İzmir’in Bayraklı ilçesindeki Emrah Apartmanı’ndan, depremden 58 saat sonra çıkarılan 14 yaşındaki İdil Şirin, Türkiye’yi sevindirdi. Ancak, itfaiye ekibi, ona ulaştığında söyledikleri yürekleri sızlattı: “İtfaiye amca kardeşimden ses alamıyorum öldü.”

Emrah Apartmanı’ndan ses duyan ekip üç saatlik çalışmanın sonunda saat 01:00’e doğru İdil’e ulaştı. Sırtüstü yatar halde bulunan İdil, 83 canın yitirilmesine sebebiyet veren depremde umudun öykülerinden birinin öznesi oldu. Ancak, sekiz yaşındaki kardeşi İpek’in adı depremde kaybedilenlerin arasına yazıldı.
Manisa Büyükşehir Belediyesi İtfaiyesi’nde çalışan Hasan Alaca ile göz göze gelen İdil kardeşi İpek’ten uzun süre ses aldığını ama bir sonra sesin kesildiğini söyledi ve su istedi.

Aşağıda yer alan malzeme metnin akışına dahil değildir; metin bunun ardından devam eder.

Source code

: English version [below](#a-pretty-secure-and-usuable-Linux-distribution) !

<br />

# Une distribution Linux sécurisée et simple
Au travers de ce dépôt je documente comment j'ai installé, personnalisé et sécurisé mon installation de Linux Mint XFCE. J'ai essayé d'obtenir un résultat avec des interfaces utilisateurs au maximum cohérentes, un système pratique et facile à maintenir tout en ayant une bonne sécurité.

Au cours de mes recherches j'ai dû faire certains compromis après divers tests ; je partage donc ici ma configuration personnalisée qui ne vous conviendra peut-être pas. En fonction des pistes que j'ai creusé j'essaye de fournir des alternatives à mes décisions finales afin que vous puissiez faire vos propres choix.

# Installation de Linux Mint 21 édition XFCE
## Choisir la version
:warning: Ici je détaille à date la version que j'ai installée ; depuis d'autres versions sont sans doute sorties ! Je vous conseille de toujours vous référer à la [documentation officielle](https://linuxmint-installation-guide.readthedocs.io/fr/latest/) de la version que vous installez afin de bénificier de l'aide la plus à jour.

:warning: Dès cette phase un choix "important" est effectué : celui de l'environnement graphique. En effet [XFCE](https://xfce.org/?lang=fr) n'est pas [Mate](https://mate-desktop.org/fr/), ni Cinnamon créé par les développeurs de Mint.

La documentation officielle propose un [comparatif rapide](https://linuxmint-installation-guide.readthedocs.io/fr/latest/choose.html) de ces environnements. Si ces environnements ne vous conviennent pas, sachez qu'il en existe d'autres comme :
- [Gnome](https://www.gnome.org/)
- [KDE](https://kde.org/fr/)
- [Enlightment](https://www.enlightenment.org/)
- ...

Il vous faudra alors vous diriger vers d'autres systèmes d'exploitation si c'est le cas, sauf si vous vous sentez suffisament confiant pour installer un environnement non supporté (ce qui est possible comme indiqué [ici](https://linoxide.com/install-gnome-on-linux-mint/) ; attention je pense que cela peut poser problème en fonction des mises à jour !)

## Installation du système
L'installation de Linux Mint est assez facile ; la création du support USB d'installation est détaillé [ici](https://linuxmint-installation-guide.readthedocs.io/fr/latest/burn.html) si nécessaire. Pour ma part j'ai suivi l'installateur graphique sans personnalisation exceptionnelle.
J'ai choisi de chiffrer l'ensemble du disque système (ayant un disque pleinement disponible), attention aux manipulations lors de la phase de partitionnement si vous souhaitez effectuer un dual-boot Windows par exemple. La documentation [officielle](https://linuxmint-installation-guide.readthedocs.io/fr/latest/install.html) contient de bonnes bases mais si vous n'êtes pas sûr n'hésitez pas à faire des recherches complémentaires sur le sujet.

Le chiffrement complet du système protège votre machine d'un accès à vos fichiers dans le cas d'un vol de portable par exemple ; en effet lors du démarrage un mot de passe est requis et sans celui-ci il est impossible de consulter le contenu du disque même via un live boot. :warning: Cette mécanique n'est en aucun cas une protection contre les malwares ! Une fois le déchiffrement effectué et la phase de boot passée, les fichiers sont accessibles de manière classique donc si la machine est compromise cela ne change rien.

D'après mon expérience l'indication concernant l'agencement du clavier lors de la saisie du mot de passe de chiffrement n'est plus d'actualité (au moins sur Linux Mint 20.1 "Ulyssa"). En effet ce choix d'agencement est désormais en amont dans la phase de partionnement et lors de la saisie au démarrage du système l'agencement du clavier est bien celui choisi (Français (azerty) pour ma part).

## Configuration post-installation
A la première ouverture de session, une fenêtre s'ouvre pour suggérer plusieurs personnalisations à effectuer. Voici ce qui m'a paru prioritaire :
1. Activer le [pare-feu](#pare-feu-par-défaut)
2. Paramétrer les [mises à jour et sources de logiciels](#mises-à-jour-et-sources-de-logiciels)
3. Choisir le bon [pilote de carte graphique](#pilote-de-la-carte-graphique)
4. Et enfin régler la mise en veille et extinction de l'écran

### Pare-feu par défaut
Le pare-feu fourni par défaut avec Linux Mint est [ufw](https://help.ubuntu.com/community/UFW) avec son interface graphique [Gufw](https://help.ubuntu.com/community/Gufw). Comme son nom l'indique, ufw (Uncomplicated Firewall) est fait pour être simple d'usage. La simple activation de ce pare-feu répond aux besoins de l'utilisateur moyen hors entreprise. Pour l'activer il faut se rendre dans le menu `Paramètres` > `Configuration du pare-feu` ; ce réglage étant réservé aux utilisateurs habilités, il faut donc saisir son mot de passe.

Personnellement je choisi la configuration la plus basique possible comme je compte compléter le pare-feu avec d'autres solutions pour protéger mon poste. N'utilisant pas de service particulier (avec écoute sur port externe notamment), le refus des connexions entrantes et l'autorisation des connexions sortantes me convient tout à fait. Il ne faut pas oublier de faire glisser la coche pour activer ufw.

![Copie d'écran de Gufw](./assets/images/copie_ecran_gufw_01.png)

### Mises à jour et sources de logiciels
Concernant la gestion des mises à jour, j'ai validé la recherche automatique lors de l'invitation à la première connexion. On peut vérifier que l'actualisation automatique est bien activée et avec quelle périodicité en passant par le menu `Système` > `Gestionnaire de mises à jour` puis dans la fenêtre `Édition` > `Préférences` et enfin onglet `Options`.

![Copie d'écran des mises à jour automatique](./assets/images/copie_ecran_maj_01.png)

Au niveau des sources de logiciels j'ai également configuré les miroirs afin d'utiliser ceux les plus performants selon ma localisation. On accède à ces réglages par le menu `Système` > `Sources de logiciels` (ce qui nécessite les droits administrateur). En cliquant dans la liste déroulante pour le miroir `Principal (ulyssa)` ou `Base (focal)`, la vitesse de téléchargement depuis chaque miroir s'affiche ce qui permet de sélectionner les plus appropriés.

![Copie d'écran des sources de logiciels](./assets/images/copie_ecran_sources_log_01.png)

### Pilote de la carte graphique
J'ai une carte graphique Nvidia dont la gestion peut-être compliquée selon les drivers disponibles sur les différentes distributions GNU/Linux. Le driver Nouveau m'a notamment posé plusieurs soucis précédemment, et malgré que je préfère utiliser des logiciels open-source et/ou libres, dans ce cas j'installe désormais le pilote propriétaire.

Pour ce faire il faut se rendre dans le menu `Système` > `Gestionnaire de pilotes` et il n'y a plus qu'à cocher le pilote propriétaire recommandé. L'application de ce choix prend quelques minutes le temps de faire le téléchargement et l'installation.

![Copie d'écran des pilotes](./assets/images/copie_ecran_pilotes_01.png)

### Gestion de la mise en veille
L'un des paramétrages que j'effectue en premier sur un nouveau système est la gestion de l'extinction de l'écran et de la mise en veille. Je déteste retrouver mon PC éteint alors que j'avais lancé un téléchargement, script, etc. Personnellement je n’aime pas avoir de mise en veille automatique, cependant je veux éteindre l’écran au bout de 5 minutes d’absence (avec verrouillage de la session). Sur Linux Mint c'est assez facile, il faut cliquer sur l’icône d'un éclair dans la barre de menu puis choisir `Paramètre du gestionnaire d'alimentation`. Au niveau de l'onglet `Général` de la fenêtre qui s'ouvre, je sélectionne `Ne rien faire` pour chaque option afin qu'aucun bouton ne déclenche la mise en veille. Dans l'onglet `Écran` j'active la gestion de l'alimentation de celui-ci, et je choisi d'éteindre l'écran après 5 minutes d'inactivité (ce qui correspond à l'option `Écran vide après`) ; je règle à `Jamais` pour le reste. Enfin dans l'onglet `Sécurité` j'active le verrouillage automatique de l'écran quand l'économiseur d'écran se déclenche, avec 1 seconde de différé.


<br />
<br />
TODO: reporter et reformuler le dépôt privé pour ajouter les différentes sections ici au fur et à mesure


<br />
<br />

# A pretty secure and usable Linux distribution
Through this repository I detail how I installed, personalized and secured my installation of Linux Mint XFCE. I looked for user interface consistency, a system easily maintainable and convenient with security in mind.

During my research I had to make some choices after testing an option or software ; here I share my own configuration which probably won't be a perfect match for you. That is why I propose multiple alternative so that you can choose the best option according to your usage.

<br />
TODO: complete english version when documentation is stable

Alaca yaşananları İHA muhabirine anlattı: “Enkazda çalışma yaparken bir ses duyduk. İdil’le göz göze geldik. Enkazı biraz ayıkladıktan sonra çocuğun gayet sağlığı yerindeydi. Adını sordum, yaşını sordum hepsini söyledi. Bizden bir isteğiniz var mı diye sorduğumda, ‘Ben susadım su istiyorum’ dedi. Sağlık durumu nedeniyle su vermedik. Müdahale ederek uzun bir çalışmanın ardından İdil’i bulunduğu yerden çıkardık.”
‘Sadece ayağı sıkışmış’
Alaca, İdil’i sağ görünce şaşırdığını belirterek şöyle devam etti: “İdil’i ilk gördüğümde şok oldum. 58 saat sonra bir canlının çıkması gerçekten heyecanlı bir andı. Sadece ayağını çekyat sıkıştırmış, Ezik yada zedelenme yoktu ilk baktığımızda.”
İdil’in hemen yanı başında kardeşi İpek’ın olduğunu anlatan Alaca, “İdil, ‘Kardeşim var, öldü’ dedi. Kardeşi ile yan yanalardı. Kardeşi öldüğünde onu izlemiş. İdil çekyatta sırt üstü yatıyordu, sol tarafında kardeşi İpek oturur vaziyetteydi. İdil’in, ‘İtfaiye amca kardeşim öldü’ demesi yüreklerimizi sızlattı.”
Balıkesir İtfaiye ve Arama kurtarma ekibi gurup amiri Bahadır Kuş’un görevi ise onu uyutmamaktı. Enkazdan çıkarılana kadar baş aşağı durarak onunla konuşan Kuş, sık sık “Çıkacağız buradan, benim adım neydi, nerede görevliyim” gibi sorularla onun uyumasını engelledi. Annesinin onu beklediğini söyledi. İdil de ona, “Bahadır ağabey, Balıkesir” diyerek yanıt verdi.
‘Bizlere güç verdi’
Kuş şunları söyledi: “Ben içeri girerek sohbet şeklinde İdil’le konuşmaya çalıştım. İdil’i sağlıklı ve diri tutmak için. Bunlar ekip işi beraber ortaklaşa hareket ederek sağ salim sağlık ekiplerine teslim ettik. Mutluyuz, uzun saatler sonrası bir insanı canlı olarak çıkarmak, tamda umutların tükendiği anda İdil’i sağ salim çıkarmak hepimizi sevindirdi. Çalışan tüm ekiplere deşarj gibi oldu. Enerjimiz tam bitmek üzereyken hepimize arama kurtarma ekiplerine güç verdi, gayretimiz arttı. İdil’in bilinci açıktı ama artık yorgun düşmüştü. Onu uyutmamak için elimizden gelen gayreti gösterdik. Üzerine kapanmış çekyat ve üzerinde kat ve kat beton yığını vardı. Ona Rabbim orda bir yaşam üçgeni oluşturmuş ve üç günün sonunda İdil’i kurtardık.”
İdil Şirin, Ege Üniversitesi Tıp Fakültesi Hastanesi’nde tedavi altına alınmıştı.